At close, the local unit settled at 278.50, a loss of Re0.10 against the greenback, as per the State Bank of Pakistan (SBP).
On Wednesday, the rupee had closed at 278.40, down by Re0.10.
In recent weeks, the local currency has largely been around 277-278 against the US dollar as Pakistan moves forward with its plan to clinch a longer and larger International Monetary Fund (IMF) bailout programme.
Internationally, the US dollar scaled a two-week peak against its major peers on Thursday, as a rout in Treasuries improved the currency’s allure due to higher US yields and demand for safe-haven assets.
The US dollar pushed to a two-week top versus the euro and extended its rebound from a more than two-month low to sterling following a two-day, 15-basis point jump above 4.6% for long-term Treasury yields.
Spurred by a spate of stronger-than-expected economic data and a run of poorly received auctions, the Treasury market rout has spooked investors, sending global equities sliding sharply and spurring a rush to the safest assets.

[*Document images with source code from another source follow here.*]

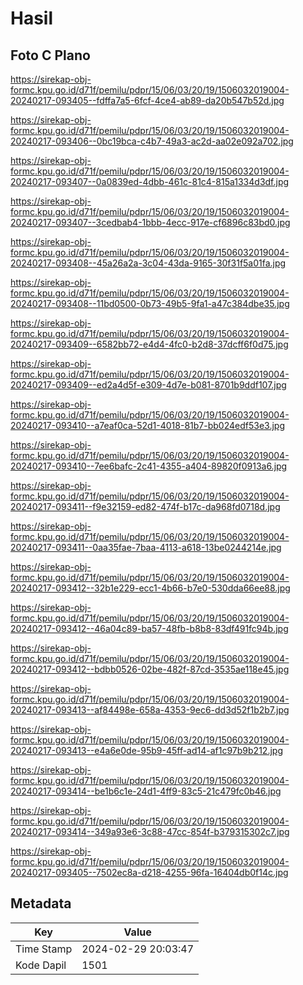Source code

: # Hasil

## Foto C Plano

https://sirekap-obj-formc.kpu.go.id/d71f/pemilu/pdpr/15/06/03/20/19/1506032019004-20240217-093405--fdffa7a5-6fcf-4ce4-ab89-da20b547b52d.jpg

https://sirekap-obj-formc.kpu.go.id/d71f/pemilu/pdpr/15/06/03/20/19/1506032019004-20240217-093406--0bc19bca-c4b7-49a3-ac2d-aa02e092a702.jpg

https://sirekap-obj-formc.kpu.go.id/d71f/pemilu/pdpr/15/06/03/20/19/1506032019004-20240217-093407--0a0839ed-4dbb-461c-81c4-815a1334d3df.jpg

https://sirekap-obj-formc.kpu.go.id/d71f/pemilu/pdpr/15/06/03/20/19/1506032019004-20240217-093407--3cedbab4-1bbb-4ecc-917e-cf6896c83bd0.jpg

https://sirekap-obj-formc.kpu.go.id/d71f/pemilu/pdpr/15/06/03/20/19/1506032019004-20240217-093408--45a26a2a-3c04-43da-9165-30f31f5a01fa.jpg

https://sirekap-obj-formc.kpu.go.id/d71f/pemilu/pdpr/15/06/03/20/19/1506032019004-20240217-093408--11bd0500-0b73-49b5-9fa1-a47c384dbe35.jpg

https://sirekap-obj-formc.kpu.go.id/d71f/pemilu/pdpr/15/06/03/20/19/1506032019004-20240217-093409--6582bb72-e4d4-4fc0-b2d8-37dcff6f0d75.jpg

https://sirekap-obj-formc.kpu.go.id/d71f/pemilu/pdpr/15/06/03/20/19/1506032019004-20240217-093409--ed2a4d5f-e309-4d7e-b081-8701b9ddf107.jpg

https://sirekap-obj-formc.kpu.go.id/d71f/pemilu/pdpr/15/06/03/20/19/1506032019004-20240217-093410--a7eaf0ca-52d1-4018-81b7-bb024edf53e3.jpg

https://sirekap-obj-formc.kpu.go.id/d71f/pemilu/pdpr/15/06/03/20/19/1506032019004-20240217-093410--7ee6bafc-2c41-4355-a404-89820f0913a6.jpg

https://sirekap-obj-formc.kpu.go.id/d71f/pemilu/pdpr/15/06/03/20/19/1506032019004-20240217-093411--f9e32159-ed82-474f-b17c-da968fd0718d.jpg

https://sirekap-obj-formc.kpu.go.id/d71f/pemilu/pdpr/15/06/03/20/19/1506032019004-20240217-093411--0aa35fae-7baa-4113-a618-13be0244214e.jpg

https://sirekap-obj-formc.kpu.go.id/d71f/pemilu/pdpr/15/06/03/20/19/1506032019004-20240217-093412--32b1e229-ecc1-4b66-b7e0-530dda66ee88.jpg

https://sirekap-obj-formc.kpu.go.id/d71f/pemilu/pdpr/15/06/03/20/19/1506032019004-20240217-093412--46a04c89-ba57-48fb-b8b8-83df491fc94b.jpg

https://sirekap-obj-formc.kpu.go.id/d71f/pemilu/pdpr/15/06/03/20/19/1506032019004-20240217-093412--bdbb0526-02be-482f-87cd-3535ae118e45.jpg

https://sirekap-obj-formc.kpu.go.id/d71f/pemilu/pdpr/15/06/03/20/19/1506032019004-20240217-093413--af84498e-658a-4353-9ec6-dd3d52f1b2b7.jpg

https://sirekap-obj-formc.kpu.go.id/d71f/pemilu/pdpr/15/06/03/20/19/1506032019004-20240217-093413--e4a6e0de-95b9-45ff-ad14-af1c97b9b212.jpg

https://sirekap-obj-formc.kpu.go.id/d71f/pemilu/pdpr/15/06/03/20/19/1506032019004-20240217-093414--be1b6c1e-24d1-4ff9-83c5-21c479fc0b46.jpg

https://sirekap-obj-formc.kpu.go.id/d71f/pemilu/pdpr/15/06/03/20/19/1506032019004-20240217-093414--349a93e6-3c88-47cc-854f-b379315302c7.jpg

https://sirekap-obj-formc.kpu.go.id/d71f/pemilu/pdpr/15/06/03/20/19/1506032019004-20240217-093405--7502ec8a-d218-4255-96fa-16404db0f14c.jpg


## Metadata

| Key        | Value               |
| ---------- | ------------------- |
| Time Stamp | 2024-02-29 20:03:47 |
| Kode Dapil | 1501                |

The dollar index, which measures the currency against six major peers, including the euro, sterling and the Japanese yen, reached the highest since May 14 at 105.17 on Thursday, following a 0.5% advance in the prior session.
Oil prices, a key indicator of currency parity, eased on Thursday after resilient US economic activity pointed to borrowing costs staying higher for longer in a potential blow to demand.
Ahead of US crude oil stockpiles data due later in the day, Brent futures dipped 26 cents or 0.3% to $83.34 a barrel as of 0630 GMT, while US West Texas Intermediate (WTI) crude fell 23 cents or 0.3% to $79.00.